**WHAT TO PRODUCE**. Report each line of the data that includes the word "subsubsection".

Source texts of formatted documents
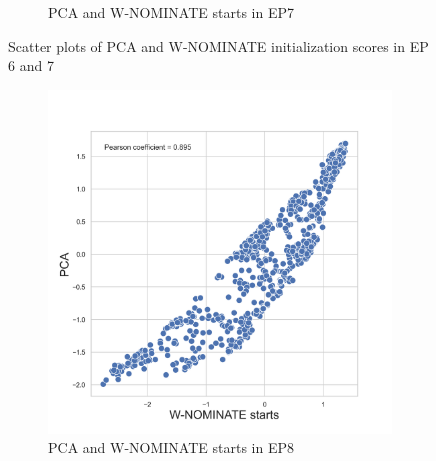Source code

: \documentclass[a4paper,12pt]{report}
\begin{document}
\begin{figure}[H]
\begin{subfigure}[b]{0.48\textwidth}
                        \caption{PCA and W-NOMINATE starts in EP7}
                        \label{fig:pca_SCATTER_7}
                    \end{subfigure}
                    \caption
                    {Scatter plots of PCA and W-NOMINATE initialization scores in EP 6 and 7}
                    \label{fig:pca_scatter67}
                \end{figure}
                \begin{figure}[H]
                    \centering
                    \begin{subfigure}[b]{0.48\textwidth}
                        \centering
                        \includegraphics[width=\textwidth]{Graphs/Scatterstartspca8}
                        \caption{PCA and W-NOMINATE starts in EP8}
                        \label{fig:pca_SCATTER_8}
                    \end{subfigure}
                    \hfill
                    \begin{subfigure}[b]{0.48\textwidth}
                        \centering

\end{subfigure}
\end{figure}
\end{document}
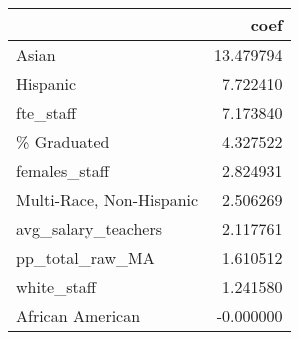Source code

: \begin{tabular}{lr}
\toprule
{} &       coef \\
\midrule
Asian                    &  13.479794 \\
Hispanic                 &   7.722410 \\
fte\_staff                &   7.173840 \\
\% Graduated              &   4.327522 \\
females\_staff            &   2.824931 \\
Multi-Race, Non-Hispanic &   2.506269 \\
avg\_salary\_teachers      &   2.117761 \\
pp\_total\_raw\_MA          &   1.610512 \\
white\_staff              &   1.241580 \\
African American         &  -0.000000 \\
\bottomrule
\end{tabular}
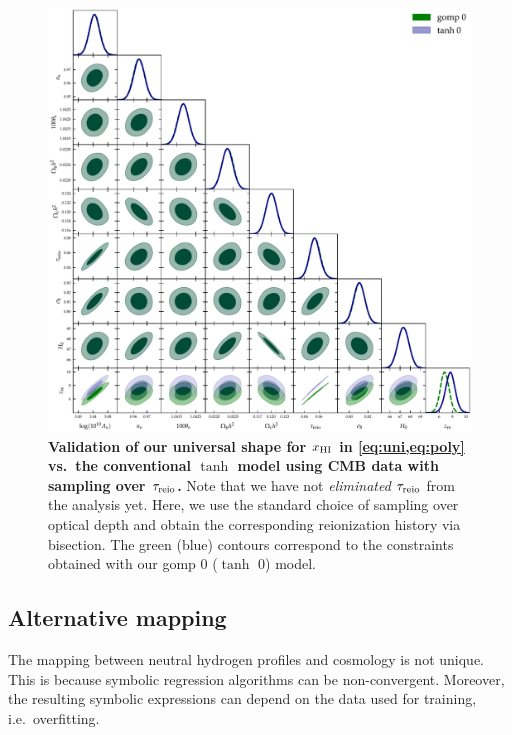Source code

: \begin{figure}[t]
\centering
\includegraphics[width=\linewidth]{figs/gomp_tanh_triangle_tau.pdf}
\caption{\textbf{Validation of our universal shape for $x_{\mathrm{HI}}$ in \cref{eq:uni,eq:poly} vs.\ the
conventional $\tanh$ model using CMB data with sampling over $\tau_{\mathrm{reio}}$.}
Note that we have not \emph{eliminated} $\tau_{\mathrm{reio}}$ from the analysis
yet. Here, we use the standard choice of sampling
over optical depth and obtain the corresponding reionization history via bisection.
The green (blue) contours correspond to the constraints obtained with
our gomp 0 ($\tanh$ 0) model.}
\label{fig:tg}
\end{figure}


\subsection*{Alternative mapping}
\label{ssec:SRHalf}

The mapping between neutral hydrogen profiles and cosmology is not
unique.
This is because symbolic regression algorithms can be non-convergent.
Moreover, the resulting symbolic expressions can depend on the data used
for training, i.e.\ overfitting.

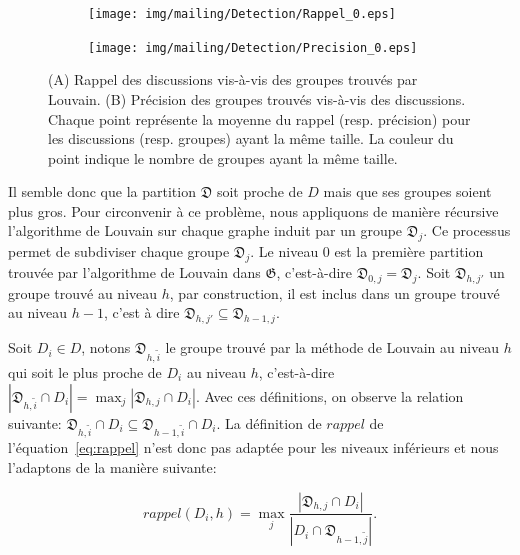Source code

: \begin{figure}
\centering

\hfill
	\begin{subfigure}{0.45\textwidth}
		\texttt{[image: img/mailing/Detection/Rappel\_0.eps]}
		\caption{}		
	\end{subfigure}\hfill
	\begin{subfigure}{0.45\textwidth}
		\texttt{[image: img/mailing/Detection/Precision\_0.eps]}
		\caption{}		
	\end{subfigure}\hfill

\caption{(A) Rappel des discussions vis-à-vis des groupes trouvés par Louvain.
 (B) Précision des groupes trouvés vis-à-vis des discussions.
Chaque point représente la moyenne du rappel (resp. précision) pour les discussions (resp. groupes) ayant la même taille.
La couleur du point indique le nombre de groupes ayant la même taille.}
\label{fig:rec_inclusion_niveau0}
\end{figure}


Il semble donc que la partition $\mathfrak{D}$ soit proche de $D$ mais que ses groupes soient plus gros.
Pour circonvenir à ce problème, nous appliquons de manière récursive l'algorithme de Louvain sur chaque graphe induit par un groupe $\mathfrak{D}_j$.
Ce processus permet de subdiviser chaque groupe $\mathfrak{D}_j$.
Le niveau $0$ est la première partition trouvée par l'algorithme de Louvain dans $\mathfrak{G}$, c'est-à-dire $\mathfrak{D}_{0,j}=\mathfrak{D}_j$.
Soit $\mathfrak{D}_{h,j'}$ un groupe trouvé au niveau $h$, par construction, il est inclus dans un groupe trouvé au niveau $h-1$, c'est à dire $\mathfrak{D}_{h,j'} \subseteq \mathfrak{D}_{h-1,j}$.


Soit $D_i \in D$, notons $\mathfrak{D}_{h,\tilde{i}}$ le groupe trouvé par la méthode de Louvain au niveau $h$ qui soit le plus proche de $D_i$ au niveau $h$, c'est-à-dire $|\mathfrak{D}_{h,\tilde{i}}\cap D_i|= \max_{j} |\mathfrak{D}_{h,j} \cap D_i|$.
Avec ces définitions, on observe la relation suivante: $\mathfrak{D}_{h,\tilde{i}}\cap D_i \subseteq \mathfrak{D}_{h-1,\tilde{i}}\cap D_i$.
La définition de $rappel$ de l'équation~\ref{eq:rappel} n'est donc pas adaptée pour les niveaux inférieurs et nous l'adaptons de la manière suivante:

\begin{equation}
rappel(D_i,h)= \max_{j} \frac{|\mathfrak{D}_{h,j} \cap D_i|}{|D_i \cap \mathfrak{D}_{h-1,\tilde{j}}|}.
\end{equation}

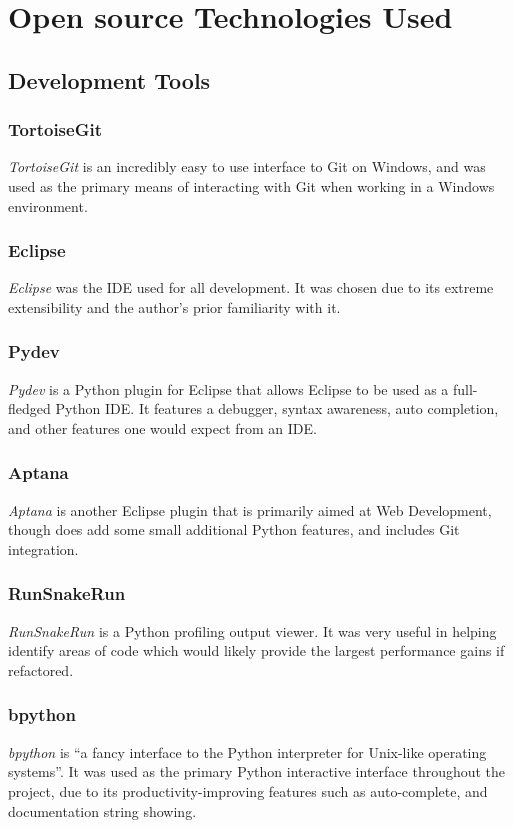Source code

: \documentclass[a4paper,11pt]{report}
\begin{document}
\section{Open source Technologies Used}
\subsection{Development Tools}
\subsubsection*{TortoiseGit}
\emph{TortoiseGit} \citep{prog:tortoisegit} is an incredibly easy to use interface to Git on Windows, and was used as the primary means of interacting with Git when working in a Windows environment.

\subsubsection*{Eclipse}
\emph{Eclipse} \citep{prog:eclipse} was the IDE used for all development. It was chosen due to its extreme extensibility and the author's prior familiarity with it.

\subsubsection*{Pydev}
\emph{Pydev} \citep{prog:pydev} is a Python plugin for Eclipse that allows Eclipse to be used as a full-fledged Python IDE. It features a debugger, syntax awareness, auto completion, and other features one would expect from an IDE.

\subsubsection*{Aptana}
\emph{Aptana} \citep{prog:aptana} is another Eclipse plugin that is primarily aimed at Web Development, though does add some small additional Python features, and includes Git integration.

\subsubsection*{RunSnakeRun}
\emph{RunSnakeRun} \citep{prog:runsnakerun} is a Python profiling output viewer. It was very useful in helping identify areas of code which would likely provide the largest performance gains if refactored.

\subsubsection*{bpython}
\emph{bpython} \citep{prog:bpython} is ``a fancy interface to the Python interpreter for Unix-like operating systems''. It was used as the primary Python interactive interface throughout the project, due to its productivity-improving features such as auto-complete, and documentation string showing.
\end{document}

**TASK RESPONSE**.
\subsubsection*{TortoiseGit}
\subsubsection*{Eclipse}
\subsubsection*{Pydev}
\subsubsection*{Aptana}
\subsubsection*{RunSnakeRun}
\subsubsection*{bpython}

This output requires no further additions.